> Entries supplied:
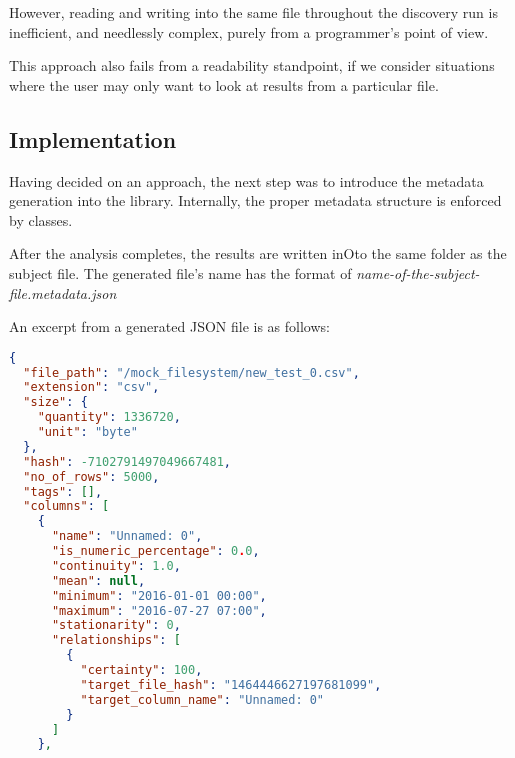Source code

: However, reading and writing into the same file throughout the discovery run is inefficient, and
needlessly complex, purely from a programmer's point of view.

This approach also fails from a readability standpoint, if we consider situations where the user
may only want to look at results from a particular file.

\subsection{Implementation}

Having decided on an approach, the next step was to introduce the metadata generation into the library.
Internally, the proper metadata structure is enforced by classes.

After the analysis completes, the results are written inOto the same folder as the subject file.
The generated file's name has the format of \textit{name-of-the-subject-file.metadata.json}

An excerpt from a generated JSON file is as follows:

\newline

\begin{lstlisting}[language=json,firstnumber=1]
{
  "file_path": "/mock_filesystem/new_test_0.csv",
  "extension": "csv",
  "size": {
    "quantity": 1336720,
    "unit": "byte"
  },
  "hash": -7102791497049667481,
  "no_of_rows": 5000,
  "tags": [],
  "columns": [
    {
      "name": "Unnamed: 0",
      "is_numeric_percentage": 0.0,
      "continuity": 1.0,
      "mean": null,
      "minimum": "2016-01-01 00:00",
      "maximum": "2016-07-27 07:00",
      "stationarity": 0,
      "relationships": [
        {
          "certainty": 100,
          "target_file_hash": "1464446627197681099",
          "target_column_name": "Unnamed: 0"
        }
      ]
    },
\end{lstlisting}
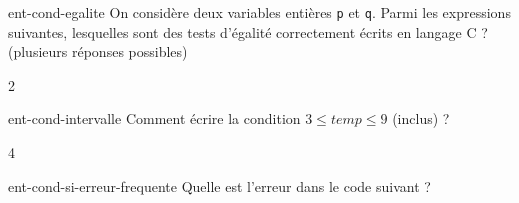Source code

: 
\begin{questionmult}{ent-cond-egalite}
    On considère deux variables entières \texttt{p} et \texttt{q}. Parmi les expressions suivantes, lesquelles sont des tests d'égalité correctement écrits en langage C ? (plusieurs réponses possibles)
    \begin{multicols}{2}
        \begin{reponses}
        \end{reponses}
    \end{multicols}
\end{questionmult}

\begin{question}{ent-cond-intervalle}
    Comment écrire la condition \(3 \le temp \le 9\) (inclus) ?
    \begin{multicols}{4}
        \begin{reponses}
        \end{reponses}
    \end{multicols}
\end{question}

\begin{question}{ent-cond-si-erreur-frequente}
    Quelle est l'erreur dans le code suivant ?
    
\end{question}

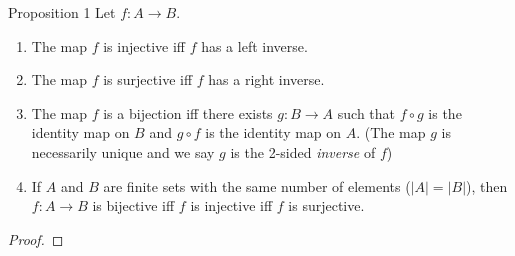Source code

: \begin{namedthm*}{Proposition 1}
    Let $f:A\to B$.
    \begin{enumerate}[(1)]
        \item The map $f$ is injective iff $f$ has a left inverse.
        \item The map $f$ is surjective iff $f$ has a right inverse.
        \item The map $f$ is a bijection iff there exists $g:B\to A$ such that $f\circ g$ is the identity map on $B$ and $g\circ f$ is the identity map on $A$.
        (The map $g$ is necessarily unique and we say $g$ is the 2-sided \textit{inverse} of $f$)
        \item If $A$ and $B$ are finite sets with the same number of elements ($|A|=|B|$), then $f:A\to B$ is bijective iff $f$ is injective iff $f$ is surjective.
    \end{enumerate}
    \begin{proof}
    

\end{proof}
\end{namedthm*}
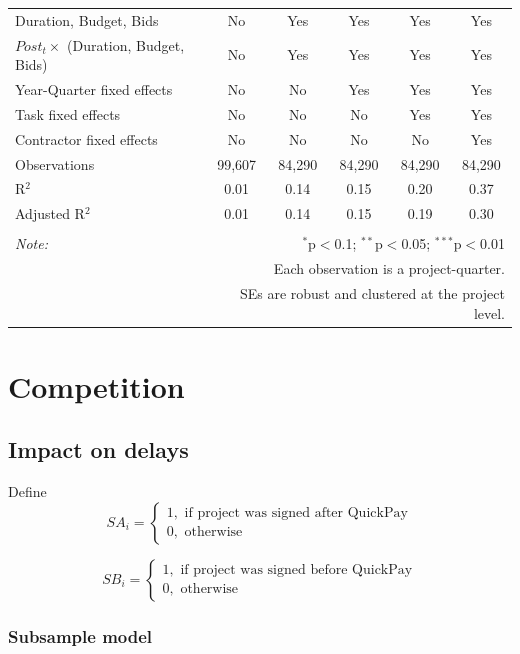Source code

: \documentclass[
]{article}
\begin{document}
\begin{table}[H]
\begin{tabular}{@{\extracolsep{-2pt}}lccccc}
Duration, Budget, Bids & No & Yes & Yes & Yes & Yes \\ 
$Post_t \times $  (Duration, Budget, Bids) & No & Yes & Yes & Yes & Yes \\ 
Year-Quarter fixed effects & No & No & Yes & Yes & Yes \\ 
Task fixed effects & No & No & No & Yes & Yes \\ 
Contractor fixed effects & No & No & No & No & Yes \\ 
Observations & 99,607 & 84,290 & 84,290 & 84,290 & 84,290 \\ 
R$^{2}$ & 0.01 & 0.14 & 0.15 & 0.20 & 0.37 \\ 
Adjusted R$^{2}$ & 0.01 & 0.14 & 0.15 & 0.19 & 0.30 \\ 
\hline 
\hline \\[-1.8ex] 
\textit{Note:}  & \multicolumn{5}{r}{$^{*}$p$<$0.1; $^{**}$p$<$0.05; $^{***}$p$<$0.01} \\ 
 & \multicolumn{5}{r}{Each observation is a project-quarter.} \\ 
 & \multicolumn{5}{r}{SEs are robust and clustered at the project level.} \\ 
\end{tabular} 
\end{table}

\hypertarget{competition}{%
\section{Competition}\label{competition}}

\hypertarget{impact-on-delays}{%
\subsection{Impact on delays}\label{impact-on-delays}}

Define
\[ SA_i = \begin{cases} 1, \text{ if project was signed after QuickPay}\\
0, \text{ otherwise} \end{cases}\]

\[ SB_i = \begin{cases} 1, \text{ if project was signed before QuickPay}\\
0, \text{ otherwise} \end{cases}\]

\hypertarget{subsample-model}{%
\subsubsection{Subsample model}\label{subsample-model}}
\end{document}

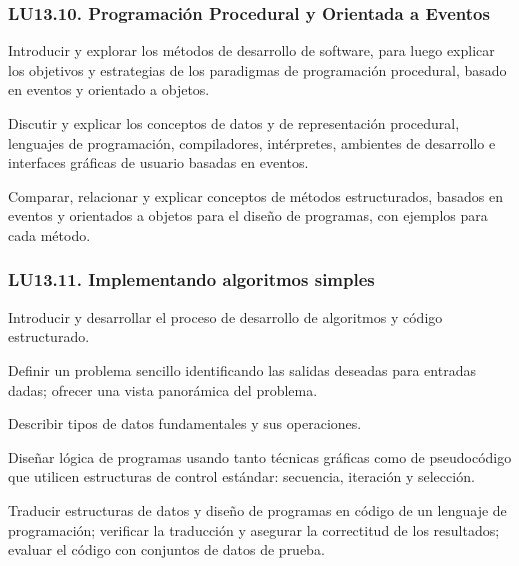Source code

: \subsubsection{LU13.10. Programación Procedural y Orientada a Eventos}\label{sec:BOK-LU13.10}\label{sec:LU13.10}
\begin{LearningUnit}
\begin{LUGoal}
\item Introducir y explorar los métodos de desarrollo de software, para luego explicar los objetivos y estrategias de los paradigmas de programación procedural, basado en eventos y orientado a objetos.
\end{LUGoal}

\begin{LUObjective}
\item Discutir y explicar los conceptos de datos y de representación procedural, lenguajes de programación, compiladores, intérpretes, ambientes de desarrollo e interfaces gráficas de usuario basadas en eventos.
\item Comparar, relacionar y explicar conceptos de métodos estructurados, basados en eventos y orientados a objetos para el diseño de programas, con ejemplos para cada método.
\end{LUObjective}
\end{LearningUnit}

\subsubsection{LU13.11. Implementando algoritmos simples}\label{sec:BOK-LU13.11}\label{sec:LU13.11}
\begin{LearningUnit}
\begin{LUGoal}
\item Introducir y desarrollar el proceso de desarrollo de algoritmos y código estructurado.
\end{LUGoal}

\begin{LUObjective}
\item Definir un problema sencillo identificando las salidas deseadas para entradas dadas; ofrecer una vista panorámica del problema.
\item Describir tipos de datos fundamentales y sus operaciones.
\item Diseñar lógica de programas usando tanto técnicas gráficas como de pseudocódigo que utilicen estructuras de control estándar: secuencia, iteración y selección.
\item Traducir estructuras de datos y diseño de programas en código de un lenguaje de programación; verificar la traducción y asegurar la correctitud de los resultados; evaluar el código con conjuntos de datos de prueba.
\end{LUObjective}
\end{LearningUnit}

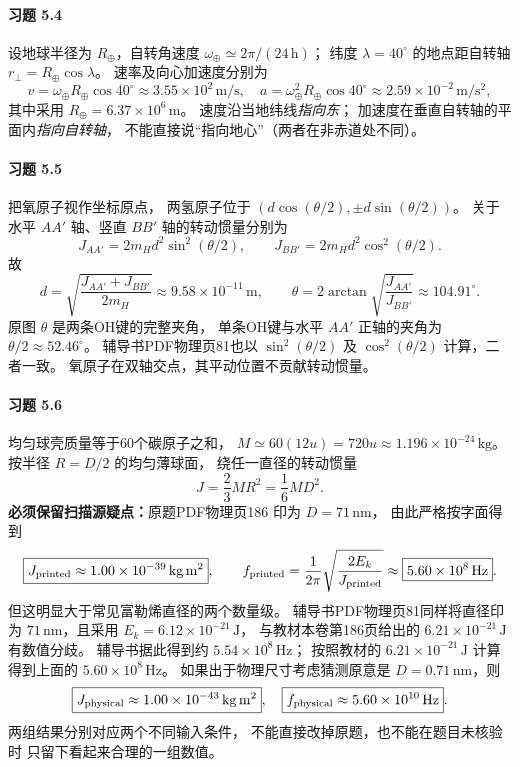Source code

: \paragraph{习题 5.4}
设地球半径为 \(R_\oplus\)，自转角速度
\(\omega_\oplus\simeq2\pi/(24\,\mathrm h)\)；
纬度 \(\lambda=40^\circ\) 的地点距自转轴
\(r_\perp=R_\oplus\cos\lambda\)。
速率及向心加速度分别为
\[
 \boxed{v=\omega_\oplus R_\oplus\cos40^\circ
 \approx3.55\times10^2\,\mathrm{m/s}},\quad
 \boxed{a=\omega_\oplus^2R_\oplus\cos40^\circ
 \approx2.59\times10^{-2}\,\mathrm{m/s^2}},
\]
其中采用 \(R_\oplus=6.37\times10^6\,\mathrm m\)。
速度沿当地纬线\emph{指向东}；
加速度在垂直自转轴的平面内\emph{指向自转轴}，
不能直接说“指向地心”（两者在非赤道处不同）。

\paragraph{习题 5.5}
把氧原子视作坐标原点，
两氢原子位于
\((d\cos(\theta/2),\pm d\sin(\theta/2))\)。
关于水平 \(AA'\) 轴、竖直 \(BB'\) 轴的转动惯量分别为
\[
 J_{AA'}=2m_Hd^2\sin^2(\theta/2),\qquad
 J_{BB'}=2m_Hd^2\cos^2(\theta/2).
\]
故
\[
 \boxed{d=
 \sqrt{\frac{J_{AA'}+J_{BB'}}{2m_H}}
 \approx9.58\times10^{-11}\,\mathrm m},
\qquad
 \boxed{\theta=2\arctan\sqrt{\frac{J_{AA'}}{J_{BB'}}}
 \approx104.91^\circ}.
\]
原图 \(\theta\) 是两条OH键的完整夹角，
单条OH键与水平 \(AA'\) 正轴的夹角为
\(\theta/2\approx52.46^\circ\)。
辅导书PDF物理页81也以 \(\sin^2(\theta/2)\)
及 \(\cos^2(\theta/2)\) 计算，二者一致。
氧原子在双轴交点，其平动位置不贡献转动惯量。

\paragraph{习题 5.6}
均匀球壳质量等于60个碳原子之和，
\(M\simeq60(12u)=720u
 \approx1.196\times10^{-24}\,\mathrm{kg}\)。
按半径 \(R=D/2\) 的均匀薄球面，
绕任一直径的转动惯量
\[
 \boxed{J=\frac23MR^2=\frac16MD^2}.
\]
\textbf{必须保留扫描源疑点：}原题PDF物理页186
印为 \(D=71\,\mathrm{nm}\)，
由此严格按字面得到
\[
 \boxed{J_{\rm printed}\approx1.00\times10^{-39}
 \,\mathrm{kg\,m^2}},\qquad
 f_{\rm printed}=\frac1{2\pi}
 \sqrt{\frac{2E_k}{J_{\rm printed}}}
 \approx\boxed{5.60\times10^8\,\mathrm{Hz}}.
\]
但这明显大于常见富勒烯直径的两个数量级。
辅导书PDF物理页81同样将直径印为
\(71\,\mathrm{nm}\)，且采用
\(E_k=6.12\times10^{-21}\,\mathrm J\)，
与教材本卷第186页给出的
\(6.21\times10^{-21}\,\mathrm J\) 有数值分歧。
辅导书据此得到约 \(5.54\times10^8\,\mathrm{Hz}\)；
按照教材的 \(6.21\times10^{-21}\,\mathrm J\)
计算得到上面的 \(5.60\times10^8\,\mathrm{Hz}\)。
如果出于物理尺寸考虑猜测原意是
\(D=0.71\,\mathrm{nm}\)，则
\[
 \boxed{J_{\rm physical}\approx1.00\times10^{-43}
 \,\mathrm{kg\,m^2}},\quad
 \boxed{f_{\rm physical}\approx5.60\times10^{10}\,\mathrm{Hz}}.
\]
两组结果分别对应两个不同输入条件，
不能直接改掉原题，也不能在题目未核验时
只留下看起来合理的一组数值。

> Task objective:
Leaving every picture behind, retype the entries above exactly, from the first line through the line with "Internally, the proper", and stop there.

> Task response:
Source code

: However, reading and writing into the same file throughout the discovery run is inefficient, and
needlessly complex, purely from a programmer's point of view.

This approach also fails from a readability standpoint, if we consider situations where the user
may only want to look at results from a particular file.

\subsection{Implementation}

Having decided on an approach, the next step was to introduce the metadata generation into the library.
Internally, the proper metadata structure is enforced by classes.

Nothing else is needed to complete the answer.